Supplied data =>
--------------------------------

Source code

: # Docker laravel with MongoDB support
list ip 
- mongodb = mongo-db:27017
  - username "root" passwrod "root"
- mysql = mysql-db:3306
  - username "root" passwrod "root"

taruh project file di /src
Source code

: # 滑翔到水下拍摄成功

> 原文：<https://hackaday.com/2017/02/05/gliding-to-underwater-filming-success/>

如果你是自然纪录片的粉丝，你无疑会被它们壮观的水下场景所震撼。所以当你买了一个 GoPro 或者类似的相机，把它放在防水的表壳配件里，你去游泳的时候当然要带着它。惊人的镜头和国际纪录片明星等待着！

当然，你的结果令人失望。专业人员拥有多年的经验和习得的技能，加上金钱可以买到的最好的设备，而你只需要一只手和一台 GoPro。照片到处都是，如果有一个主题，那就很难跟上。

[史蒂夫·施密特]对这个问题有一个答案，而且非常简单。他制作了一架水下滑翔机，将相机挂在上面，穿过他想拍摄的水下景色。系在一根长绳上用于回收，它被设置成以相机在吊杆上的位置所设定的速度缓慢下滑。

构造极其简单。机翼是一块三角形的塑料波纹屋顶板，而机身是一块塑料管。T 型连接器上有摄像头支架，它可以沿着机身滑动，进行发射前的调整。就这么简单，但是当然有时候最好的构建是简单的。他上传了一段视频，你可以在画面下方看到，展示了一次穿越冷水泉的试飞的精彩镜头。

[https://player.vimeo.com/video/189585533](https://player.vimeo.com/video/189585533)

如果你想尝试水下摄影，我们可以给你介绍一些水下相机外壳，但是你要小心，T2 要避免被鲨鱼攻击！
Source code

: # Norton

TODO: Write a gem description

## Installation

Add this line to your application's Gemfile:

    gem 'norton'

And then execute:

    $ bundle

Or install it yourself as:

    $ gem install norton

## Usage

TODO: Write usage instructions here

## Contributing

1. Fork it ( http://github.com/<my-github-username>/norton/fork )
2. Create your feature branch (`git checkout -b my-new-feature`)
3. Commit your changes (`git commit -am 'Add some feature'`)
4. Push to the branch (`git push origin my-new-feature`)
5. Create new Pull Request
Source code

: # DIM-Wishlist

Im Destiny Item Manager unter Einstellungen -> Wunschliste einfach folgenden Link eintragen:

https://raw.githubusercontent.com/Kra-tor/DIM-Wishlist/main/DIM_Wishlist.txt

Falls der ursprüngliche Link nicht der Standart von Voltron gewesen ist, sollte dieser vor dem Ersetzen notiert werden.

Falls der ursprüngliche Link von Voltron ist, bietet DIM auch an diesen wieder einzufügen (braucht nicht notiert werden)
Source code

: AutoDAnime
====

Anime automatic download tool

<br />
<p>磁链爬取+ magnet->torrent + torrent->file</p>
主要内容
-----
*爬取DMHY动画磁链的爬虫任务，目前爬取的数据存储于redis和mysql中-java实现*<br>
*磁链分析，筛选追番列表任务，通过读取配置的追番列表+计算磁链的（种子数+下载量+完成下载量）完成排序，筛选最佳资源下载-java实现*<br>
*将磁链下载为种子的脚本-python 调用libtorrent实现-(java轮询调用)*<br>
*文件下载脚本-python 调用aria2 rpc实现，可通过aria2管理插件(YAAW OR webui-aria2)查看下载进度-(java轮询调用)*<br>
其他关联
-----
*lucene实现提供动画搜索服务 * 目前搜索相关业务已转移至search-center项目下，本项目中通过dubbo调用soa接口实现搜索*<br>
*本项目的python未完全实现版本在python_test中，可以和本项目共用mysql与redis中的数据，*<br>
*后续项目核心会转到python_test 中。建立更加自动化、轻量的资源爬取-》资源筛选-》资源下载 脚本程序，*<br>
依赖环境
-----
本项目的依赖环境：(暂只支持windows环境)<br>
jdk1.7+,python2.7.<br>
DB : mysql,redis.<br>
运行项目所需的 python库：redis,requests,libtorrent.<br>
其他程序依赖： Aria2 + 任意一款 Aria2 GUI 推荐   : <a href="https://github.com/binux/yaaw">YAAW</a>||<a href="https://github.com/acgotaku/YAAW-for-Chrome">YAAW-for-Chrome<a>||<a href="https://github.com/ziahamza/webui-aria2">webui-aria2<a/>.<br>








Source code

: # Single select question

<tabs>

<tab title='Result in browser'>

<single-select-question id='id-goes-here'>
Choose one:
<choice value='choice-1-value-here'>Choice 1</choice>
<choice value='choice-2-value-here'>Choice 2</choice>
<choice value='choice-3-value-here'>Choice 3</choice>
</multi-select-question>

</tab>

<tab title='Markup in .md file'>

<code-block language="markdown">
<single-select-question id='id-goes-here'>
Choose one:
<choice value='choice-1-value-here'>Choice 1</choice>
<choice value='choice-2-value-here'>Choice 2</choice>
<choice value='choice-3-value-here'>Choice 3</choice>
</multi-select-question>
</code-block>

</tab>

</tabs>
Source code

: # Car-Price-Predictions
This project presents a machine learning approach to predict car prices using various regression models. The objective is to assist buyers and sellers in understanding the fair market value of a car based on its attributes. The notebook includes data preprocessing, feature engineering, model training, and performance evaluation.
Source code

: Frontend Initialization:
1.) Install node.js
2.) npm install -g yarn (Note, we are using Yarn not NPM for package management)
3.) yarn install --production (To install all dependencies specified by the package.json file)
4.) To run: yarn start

--------------------------------

What the task requires => Copy every line of the data above, beginning with the first and ending with the line that contains "5. Create new Pull Request", and give nothing more.

Response area =>
Source code

: # Docker laravel with MongoDB support
list ip 
- mongodb = mongo-db:27017
  - username "root" passwrod "root"
- mysql = mysql-db:3306
  - username "root" passwrod "root"

taruh project file di /src
Source code

: # 滑翔到水下拍摄成功

> 原文：<https://hackaday.com/2017/02/05/gliding-to-underwater-filming-success/>

如果你是自然纪录片的粉丝，你无疑会被它们壮观的水下场景所震撼。所以当你买了一个 GoPro 或者类似的相机，把它放在防水的表壳配件里，你去游泳的时候当然要带着它。惊人的镜头和国际纪录片明星等待着！

当然，你的结果令人失望。专业人员拥有多年的经验和习得的技能，加上金钱可以买到的最好的设备，而你只需要一只手和一台 GoPro。照片到处都是，如果有一个主题，那就很难跟上。

[史蒂夫·施密特]对这个问题有一个答案，而且非常简单。他制作了一架水下滑翔机，将相机挂在上面，穿过他想拍摄的水下景色。系在一根长绳上用于回收，它被设置成以相机在吊杆上的位置所设定的速度缓慢下滑。

构造极其简单。机翼是一块三角形的塑料波纹屋顶板，而机身是一块塑料管。T 型连接器上有摄像头支架，它可以沿着机身滑动，进行发射前的调整。就这么简单，但是当然有时候最好的构建是简单的。他上传了一段视频，你可以在画面下方看到，展示了一次穿越冷水泉的试飞的精彩镜头。

[https://player.vimeo.com/video/189585533](https://player.vimeo.com/video/189585533)

如果你想尝试水下摄影，我们可以给你介绍一些水下相机外壳，但是你要小心，T2 要避免被鲨鱼攻击！
Source code

: # Norton

TODO: Write a gem description

## Installation

Add this line to your application's Gemfile:

    gem 'norton'

And then execute:

    $ bundle

Or install it yourself as:

    $ gem install norton

## Usage

TODO: Write usage instructions here

## Contributing

1. Fork it ( http://github.com/<my-github-username>/norton/fork )
2. Create your feature branch (`git checkout -b my-new-feature`)
3. Commit your changes (`git commit -am 'Add some feature'`)
4. Push to the branch (`git push origin my-new-feature`)
5. Create new Pull Request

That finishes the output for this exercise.